- **WHAT THE EXERCISE ASKS**
Starting at the first line of the entries below, please return exactly each line up to and including the one with "## Features"; pictures stay out.

_ _ _ _ _ _ _

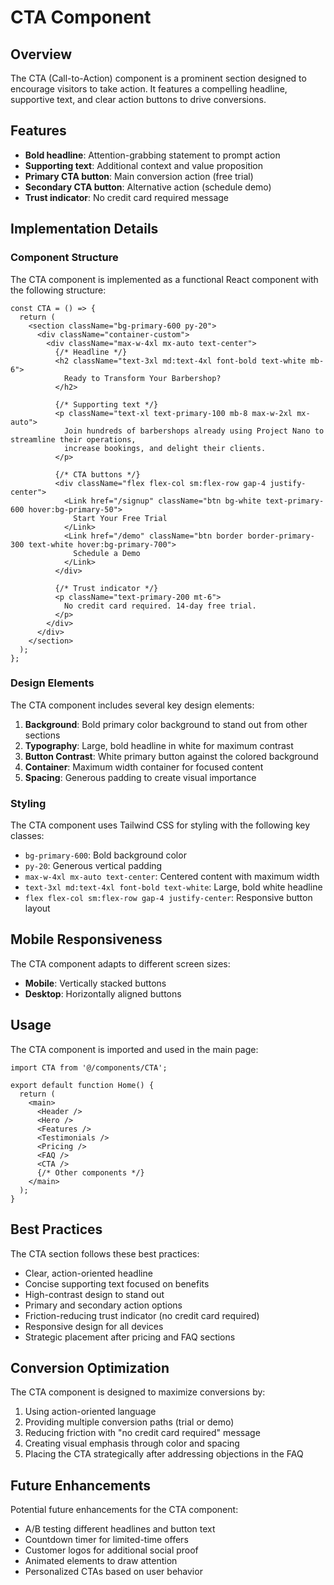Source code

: # CTA Component

## Overview

The CTA (Call-to-Action) component is a prominent section designed to encourage visitors to take action. It features a compelling headline, supportive text, and clear action buttons to drive conversions.

## Features

- **Bold headline**: Attention-grabbing statement to prompt action
- **Supporting text**: Additional context and value proposition
- **Primary CTA button**: Main conversion action (free trial)
- **Secondary CTA button**: Alternative action (schedule demo)
- **Trust indicator**: No credit card required message

## Implementation Details

### Component Structure

The CTA component is implemented as a functional React component with the following structure:

```tsx
const CTA = () => {
  return (
    <section className="bg-primary-600 py-20">
      <div className="container-custom">
        <div className="max-w-4xl mx-auto text-center">
          {/* Headline */}
          <h2 className="text-3xl md:text-4xl font-bold text-white mb-6">
            Ready to Transform Your Barbershop?
          </h2>
          
          {/* Supporting text */}
          <p className="text-xl text-primary-100 mb-8 max-w-2xl mx-auto">
            Join hundreds of barbershops already using Project Nano to streamline their operations, 
            increase bookings, and delight their clients.
          </p>
          
          {/* CTA buttons */}
          <div className="flex flex-col sm:flex-row gap-4 justify-center">
            <Link href="/signup" className="btn bg-white text-primary-600 hover:bg-primary-50">
              Start Your Free Trial
            </Link>
            <Link href="/demo" className="btn border border-primary-300 text-white hover:bg-primary-700">
              Schedule a Demo
            </Link>
          </div>
          
          {/* Trust indicator */}
          <p className="text-primary-200 mt-6">
            No credit card required. 14-day free trial.
          </p>
        </div>
      </div>
    </section>
  );
};
```

### Design Elements

The CTA component includes several key design elements:

1. **Background**: Bold primary color background to stand out from other sections
2. **Typography**: Large, bold headline in white for maximum contrast
3. **Button Contrast**: White primary button against the colored background
4. **Container**: Maximum width container for focused content
5. **Spacing**: Generous padding to create visual importance

### Styling

The CTA component uses Tailwind CSS for styling with the following key classes:

- `bg-primary-600`: Bold background color
- `py-20`: Generous vertical padding
- `max-w-4xl mx-auto text-center`: Centered content with maximum width
- `text-3xl md:text-4xl font-bold text-white`: Large, bold white headline
- `flex flex-col sm:flex-row gap-4 justify-center`: Responsive button layout

## Mobile Responsiveness

The CTA component adapts to different screen sizes:
- **Mobile**: Vertically stacked buttons
- **Desktop**: Horizontally aligned buttons

## Usage

The CTA component is imported and used in the main page:

```tsx
import CTA from '@/components/CTA';

export default function Home() {
  return (
    <main>
      <Header />
      <Hero />
      <Features />
      <Testimonials />
      <Pricing />
      <FAQ />
      <CTA />
      {/* Other components */}
    </main>
  );
}
```

## Best Practices

The CTA section follows these best practices:
- Clear, action-oriented headline
- Concise supporting text focused on benefits
- High-contrast design to stand out
- Primary and secondary action options
- Friction-reducing trust indicator (no credit card required)
- Responsive design for all devices
- Strategic placement after pricing and FAQ sections

## Conversion Optimization

The CTA component is designed to maximize conversions by:
1. Using action-oriented language
2. Providing multiple conversion paths (trial or demo)
3. Reducing friction with "no credit card required" message
4. Creating visual emphasis through color and spacing
5. Placing the CTA strategically after addressing objections in the FAQ

## Future Enhancements

Potential future enhancements for the CTA component:
- A/B testing different headlines and button text
- Countdown timer for limited-time offers
- Customer logos for additional social proof
- Animated elements to draw attention
- Personalized CTAs based on user behavior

_ _ _ _ _ _ _

- **PROBLEM SOLUTION**
Source code

: # CTA Component

## Overview

The CTA (Call-to-Action) component is a prominent section designed to encourage visitors to take action. It features a compelling headline, supportive text, and clear action buttons to drive conversions.

## Features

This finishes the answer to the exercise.